Eine alte Regel besagt, dass sich die Menschheit in zwei Gruppen einteilen lässt: Die einen mögen Buster Keaton lieber, die anderen Charlie Chaplin. Bernie ist bekennender Keaton-Fan, aber von der unerschütterlichen Stoik seines Idols hat er nichts an sich. Bernie arbeitet als "Supervisor" in einer Biotech-Firma, und eigentlich ist er schon zu alt, um Bernie zu heißen. Er ist vermutlich auch schon zu alt, um es noch in die Chefetage zu schaffen, was wiederum seine
Chancen bei attraktiven jungen Frauen, die noch was werden wollen, deutlich verringert. Kurz: Bernie ist ein Loser. Aber weil er das nicht weiß, ist das Stück, in dem er spielt, eine Komödie.

Genauer gesagt, ist es eine "Industrial Soap Opera", die da als erste Theaterpremiere des steirischen herbstes im Theater im Palais uraufgeführt wurde. "Tanzen!" ist eine Kapitalismuskomödie im Format einer Büroserie: gute Typen, brutale Gangart, trockene Pointen. Der überforderte Bernie hat es mit zwei Mitarbeiterinnen zu tun, denen er beiden nicht gewachsen ist: Vergeblich versucht er, die graue Büromaus Inga dazu zu bringen, für den (wahrscheinlichen) Fall der Kündigung auf alle Ansprüche zu verzichten; und Girlie Sandra interessiert sich nur so lange für den seltsamen Typen, bis sie durchschaut hat, dass er gar kein Chef ist.

Geschrieben hat das Stück der Dramatiker Fritz Kater, inszeniert hat es der Regisseur Armin Petras. Beide zusammen sind eine der interessantesten Figuren des zeitgenössischen deutschen Theaters: Der in der DDR aufgewachsene Petras gehört zu den profiliertesten Regisseuren der Gegenwart; unter dem Pseudonym Fritz Kater ist er seit 1990 auch als Dramatiker tätig. Autor Kater schreibt wie Heiner Müller auf Ecstasy: ähnliche Sprache, aber mehr Tempo und weniger Pathos. Regisseur Petras wiederum hält nicht nur bei Klassikern, sondern auch bei seinen eigenen Texten wenig von "Werktreue"; er arbeitet mit betont einfachen Bühneneffekten und lässt seinen Schauspielern viel Spielraum.

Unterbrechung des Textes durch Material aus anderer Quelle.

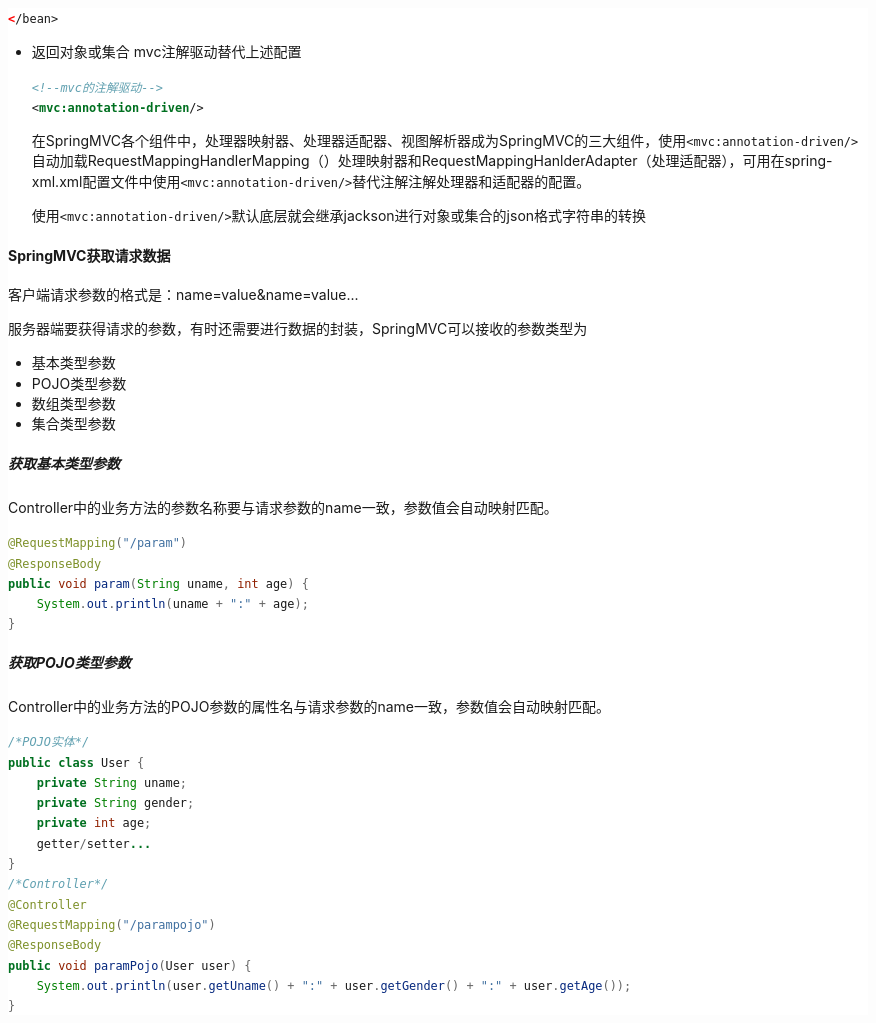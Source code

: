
  ```xml
  </bean>
  ```

- 返回对象或集合
  mvc注解驱动替代上述配置

  ```xml
  <!--mvc的注解驱动-->
  <mvc:annotation-driven/>
  ```

  在SpringMVC各个组件中，处理器映射器、处理器适配器、视图解析器成为SpringMVC的三大组件，使用`<mvc:annotation-driven/>`自动加载RequestMappingHandlerMapping（）处理映射器和RequestMappingHanlderAdapter（处理适配器），可用在spring-xml.xml配置文件中使用`<mvc:annotation-driven/>`替代注解注解处理器和适配器的配置。

  使用`<mvc:annotation-driven/>`默认底层就会继承jackson进行对象或集合的json格式字符串的转换

#### SpringMVC获取请求数据

客户端请求参数的格式是：name=value&name=value...

服务器端要获得请求的参数，有时还需要进行数据的封装，SpringMVC可以接收的参数类型为

- 基本类型参数
- POJO类型参数
- 数组类型参数
- 集合类型参数

##### 获取基本类型参数

Controller中的业务方法的参数名称要与请求参数的name一致，参数值会自动映射匹配。

```java
@RequestMapping("/param")
@ResponseBody
public void param(String uname, int age) {
    System.out.println(uname + ":" + age);
}
```

##### 获取POJO类型参数

Controller中的业务方法的POJO参数的属性名与请求参数的name一致，参数值会自动映射匹配。

```java
/*POJO实体*/
public class User {
    private String uname;
    private String gender;
    private int age;
    getter/setter...
}
/*Controller*/
@Controller
@RequestMapping("/parampojo")
@ResponseBody
public void paramPojo(User user) {
    System.out.println(user.getUname() + ":" + user.getGender() + ":" + user.getAge());
}

```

Das ungeschriebene Theatergesetz, nach dem Autoren ihre eigenen Stücke lieber nicht selbst inszenieren sollten, wird von Petras/Kater regelmäßig außer Kraft gesetzt: Petras ist immer dann am besten, wenn er Kater inszeniert, und umgekehrt.

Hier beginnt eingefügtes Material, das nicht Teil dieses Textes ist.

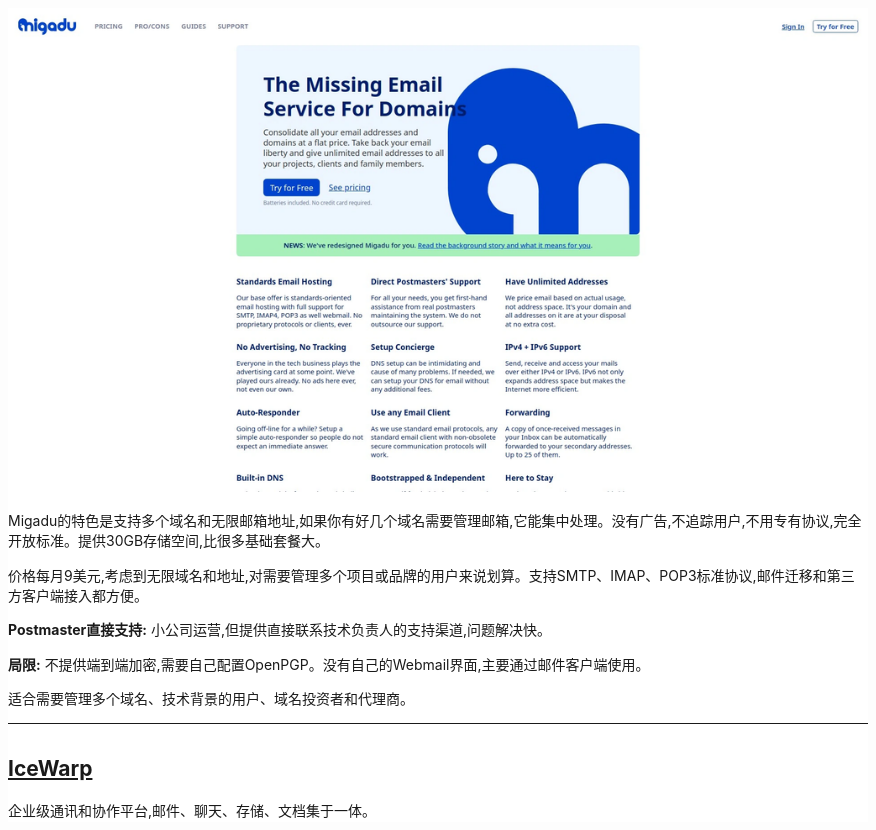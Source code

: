 ![Migadu Screenshot](image/migadu.webp)


Migadu的特色是支持多个域名和无限邮箱地址,如果你有好几个域名需要管理邮箱,它能集中处理。没有广告,不追踪用户,不用专有协议,完全开放标准。提供30GB存储空间,比很多基础套餐大。

价格每月9美元,考虑到无限域名和地址,对需要管理多个项目或品牌的用户来说划算。支持SMTP、IMAP、POP3标准协议,邮件迁移和第三方客户端接入都方便。

**Postmaster直接支持:**
小公司运营,但提供直接联系技术负责人的支持渠道,问题解决快。

**局限:**
不提供端到端加密,需要自己配置OpenPGP。没有自己的Webmail界面,主要通过邮件客户端使用。

适合需要管理多个域名、技术背景的用户、域名投资者和代理商。

***

## **[IceWarp](https://www.icewarp.com)**

企业级通讯和协作平台,邮件、聊天、存储、文档集于一体。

Der 44-jährige Workaholic, der zuletzt unter anderem am Schauspiel Frankfurt und am Hamburger Thalia Theater arbeitete, übernimmt in dieser Spielzeit die Intendanz des Berliner Maxim Gorki Theater; "Tanzen!" ist eine der Eröffnungsproduktionen. Das neue Kater-Stück ist straighter als frühere Werke des Autors; Regisseur Petras hat den Text nochmals gestrafft, nach einer guten Stunde ist die Uraufführung gelaufen. Die Bühne ist ein Laufsteg im Zentrum des kleinen Raumes; die zum Festivalthema "Kontrolle" passenden Überwachungskameras hat Bühnenbildnerin Susanne Schuboth aus Karton gebastelt. In dieser schlichten Arena sind drei Schauspieler auf Hochtouren zu erleben: Peter Moltzen (Bernie) als tollpatschiger Choleriker mit dicken Brillen, der vor unterdrückten Leidenschaften schier zu platzen scheint, Yvon Jansen (Inga) als Mauerblümchen mit gigantischem Achselhaarwuchs und erstaunlichem Widerstandspotenzial sowie die aus Film und Fernsehen bekannte Nicolette Krebitz (Sandra) als brutal naives Karriereluder.

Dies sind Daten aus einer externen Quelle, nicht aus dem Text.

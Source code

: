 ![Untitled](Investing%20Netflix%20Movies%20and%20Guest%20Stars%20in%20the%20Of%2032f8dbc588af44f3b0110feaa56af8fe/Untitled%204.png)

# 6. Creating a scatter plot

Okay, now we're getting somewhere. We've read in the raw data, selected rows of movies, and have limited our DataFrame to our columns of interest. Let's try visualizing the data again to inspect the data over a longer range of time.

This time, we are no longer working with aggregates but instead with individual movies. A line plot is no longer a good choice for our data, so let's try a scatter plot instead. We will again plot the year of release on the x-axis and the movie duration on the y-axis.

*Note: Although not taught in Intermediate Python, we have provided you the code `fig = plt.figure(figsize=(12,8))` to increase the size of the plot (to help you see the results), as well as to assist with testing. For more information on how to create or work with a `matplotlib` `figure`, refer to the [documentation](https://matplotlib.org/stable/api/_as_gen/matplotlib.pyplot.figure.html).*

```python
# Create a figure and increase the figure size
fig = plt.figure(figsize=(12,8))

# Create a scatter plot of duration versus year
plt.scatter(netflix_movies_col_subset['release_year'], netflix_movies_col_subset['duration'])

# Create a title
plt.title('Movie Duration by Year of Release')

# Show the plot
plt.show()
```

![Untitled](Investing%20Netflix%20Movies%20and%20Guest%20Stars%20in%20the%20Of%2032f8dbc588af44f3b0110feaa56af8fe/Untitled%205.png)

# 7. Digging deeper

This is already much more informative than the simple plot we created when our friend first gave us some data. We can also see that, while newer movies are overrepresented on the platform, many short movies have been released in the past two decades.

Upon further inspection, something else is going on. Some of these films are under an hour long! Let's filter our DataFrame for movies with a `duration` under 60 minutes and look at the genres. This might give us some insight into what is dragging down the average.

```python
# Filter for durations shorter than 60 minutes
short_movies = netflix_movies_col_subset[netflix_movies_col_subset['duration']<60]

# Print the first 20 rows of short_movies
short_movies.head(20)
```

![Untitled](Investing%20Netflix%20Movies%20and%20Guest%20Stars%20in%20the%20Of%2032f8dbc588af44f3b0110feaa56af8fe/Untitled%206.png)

Die Aufführung hat ein hohes Energielevel und ist lustig wie eine gute TV-Soap, trotzdem handelt es sich eindeutig um einen Theaterabend. Wenn zum Beispiel Sandra gierig Bananen in sich hineinstopft, weil ihr Bernie eingeredet hat, diese würden wie der "Schwanz vom Chef" schmecken, dann ist das Situationskomik, wie man sie nur auf der Bühne erzielen kann. Offen bleibt nur die Frage, warum in der Premiere so wenig gelacht wurde.

Dass die neue herbst-Intendantin Veronica Kaup-Hasler vom Theater kommt, merkt man dem Programm an. So viel Theater gab's hier wahrscheinlich noch nie. Weil der herbst aber kein Theaterfestival ist, hat Kaup-Hasler radikal "spartenübergreifend" programmiert. Das hat zur Folge, dass auf manchen Produktionen Theater draufsteht, in denen gar keines stattfindet. Das vom norwegischen Künstlerkollektiv Verdensteatret im Dom im Berg aufgeführte "Concert für Greenland" etwa ist ein echter Grenzfall. Die Bühne ist eine Installation mit bizarr-archaischen Figuren und Objekten, die aus Knochen und Holz (Treibgut aus Grönland?) gebaut sind und mit moderner Technologie bewegt werden. Was die Akteure vor sich hin murmeln, versteht man nicht; sie stellen nichts dar, dafür erzeugen sie laute, elektronisch verfremdete Klänge. Handlung gibt es keine, nur Videos von Eisbergen und die Schatten, die von den Objekten an die Wand geworfen werden. Laut Programmheft enthält die Produktion "33% Installation, 33% Musik, 33% Theater". Darüber kann man streiten. Und was ist eigentlich mit dem Prozent, das übrigbleibt?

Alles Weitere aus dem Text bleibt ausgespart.